Like the students in last semester’s edition of Cultures of Basketball, they quickly struck the most productive metaphorical veins: gods and dinosaurs. This time, rather than dictate to them the importance of these metaphors, I let them run a bit, asking them to tell me what qualities they associated with gods, first, and then dinosaurs. They came up with a range of qualities. For gods: immortality, domination, superhuman powers, interaction with humans; for dinosaurs: domination, great size, evolutionarily superseded (i.e. extinct). And for both: subject to legend and myth. Of course, dinosaurs are also the subject of archaeology and natural history, but for most of us dinosaurs are the subjects of anthropomorphized narratives that entertained us as children.
So the metaphorical title “They Walked This Earth” encourages us to consider the ways in which the figures to be treated throughout the course of Chapter Two were like gods or dinosaurs. Some of these ways may pertain to the figures themselves. For example, the Celtics really did dominate professional basketball in that era, just as the dinosaurs dominated the earth during their era. Likewise, when we get to him, we might easily see that Wilt Chamberlain brought attributes of size, strength, athletic ability, and skill to the game that no other individual player had ever before exhibited and, in that sense, was to other players of his time as a god might be to human beings.
But already with the example of Wilt, we can see that one of the ways in which the figures of Chapter Two are like gods or dinosaurs is that, perhaps in part because they played prior to the living memory of many fans (and all of the students in the class) and in part because they played in a less media rich time, their qualities and exploits are subject to legendary or mythological recounting. Roughly 19,000 were in the building to witness first hand Kobe Bryant scoring 81 points against the Raptors a few years ago. Hundreds of thousands, if not millions more, saw it live on television. And probably millions more have since seen the game on video, at least clips of it. But only 4,124 saw Wilt score 100 in 1962. Period. Nobody saw it on television, live or otherwise, because there were no television cameras there. No video cameras either. There were two photographers at the game. One left in the first quarter and the other took just a handful of pictures. That’s it. Anything from the past that we cannot witness first hand can become the stuff of history. Anything from the past that we cannot witness first hand and that is surpassing in its greatness or horror becomes the stuff of legend and myth. This much, more and less, I covered in class and in my post on this last semester. From here, on though, class went in a very different direction.
2 Machines and Men
All this, remember, is just to set the backdrop for Chapter Two. It prepares us as readers, as it were, for what we are going to read when we turn the page. But for now, we’ve only read the title so far. When we turned the page, with these things in mind, we begin to read about the Celtics’ teams of the 50s and 60s. So rich with metaphorical potential are these teams, so richly realized is that potential in FreeDarko section on those teams, that it is easy to overlook the work that metaphor is doing.

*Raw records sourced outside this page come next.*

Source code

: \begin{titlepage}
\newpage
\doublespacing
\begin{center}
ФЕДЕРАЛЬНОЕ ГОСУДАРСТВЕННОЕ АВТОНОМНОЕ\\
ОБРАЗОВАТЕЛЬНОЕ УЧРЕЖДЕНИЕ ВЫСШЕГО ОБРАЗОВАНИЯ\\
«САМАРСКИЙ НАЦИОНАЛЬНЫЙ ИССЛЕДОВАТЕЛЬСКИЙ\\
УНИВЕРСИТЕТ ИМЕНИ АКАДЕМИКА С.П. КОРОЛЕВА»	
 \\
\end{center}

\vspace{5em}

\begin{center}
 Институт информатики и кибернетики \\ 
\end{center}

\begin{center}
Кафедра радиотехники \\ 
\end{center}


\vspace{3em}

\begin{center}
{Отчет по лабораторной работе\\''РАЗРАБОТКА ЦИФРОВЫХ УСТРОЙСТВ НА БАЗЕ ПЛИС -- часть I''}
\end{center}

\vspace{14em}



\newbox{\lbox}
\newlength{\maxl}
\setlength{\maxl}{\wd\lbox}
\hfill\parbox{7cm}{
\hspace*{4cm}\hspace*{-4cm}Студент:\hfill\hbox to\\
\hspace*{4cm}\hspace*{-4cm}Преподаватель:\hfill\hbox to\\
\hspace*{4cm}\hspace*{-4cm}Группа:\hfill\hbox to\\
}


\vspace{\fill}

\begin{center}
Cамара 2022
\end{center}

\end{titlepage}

As a means to draw attention to that work, I asked them first to simply state the facts as they had been able to glean them from the reading. The facts: 1) the Boston Celtics basketball club won 11 of the 13 NBA Championships awarded between 1957 and 1969, including a stretch of 8 consecutive championships from 1959-1967; 2) no other team has ever done this or, really, come close; 3) Arnold “Red” Auerbach was the general manager throughout the run and coach through the 1967 title year; 4) the teams were, throughout the run, racially integrated. Two additional facts already begin to shade into interpretation: 1) that Auerbach’s Celtics were the first NBA team to turn the specialization of basketball tasks into an organizing principle and 2) that Auerbach’s Celtics were the first team to conceive of the fast break as a central strategy employed to both offensive and defensive purpose.
And, really, that’s about it as far as facts go. The rest, for the most part, is interpretation; interpretation, metaphor, and storytelling. So once we’d enumerated those facts, we began to look at a few of the central metaphors organizing the chapter. The central metaphor of the chapter, in fact, is not given in words but rather through Jacob Weinstein’s striking two page print of a large green machine. Distributed evenly upon the machine, operating various buttons, levers, pulleys, and pedals are seven players (recognizable to those familiar with the Celtics of the period as Bill Russell, Bob Cousy, Bill Sharman, K.C. Jones, Sam Jones, John Havlicek, and Tommy Heinsohn). Each player is portrayed in a posture that evokes (sometimes only loosely) the basketball task for which they would be best known. On a bench in the lower right, smoking a lit cigar, sits the figure of Red Auerbach, watching with a smug smile as a parade of shiny gold trophies passes by him on a conveyer belt: the output of this green machine.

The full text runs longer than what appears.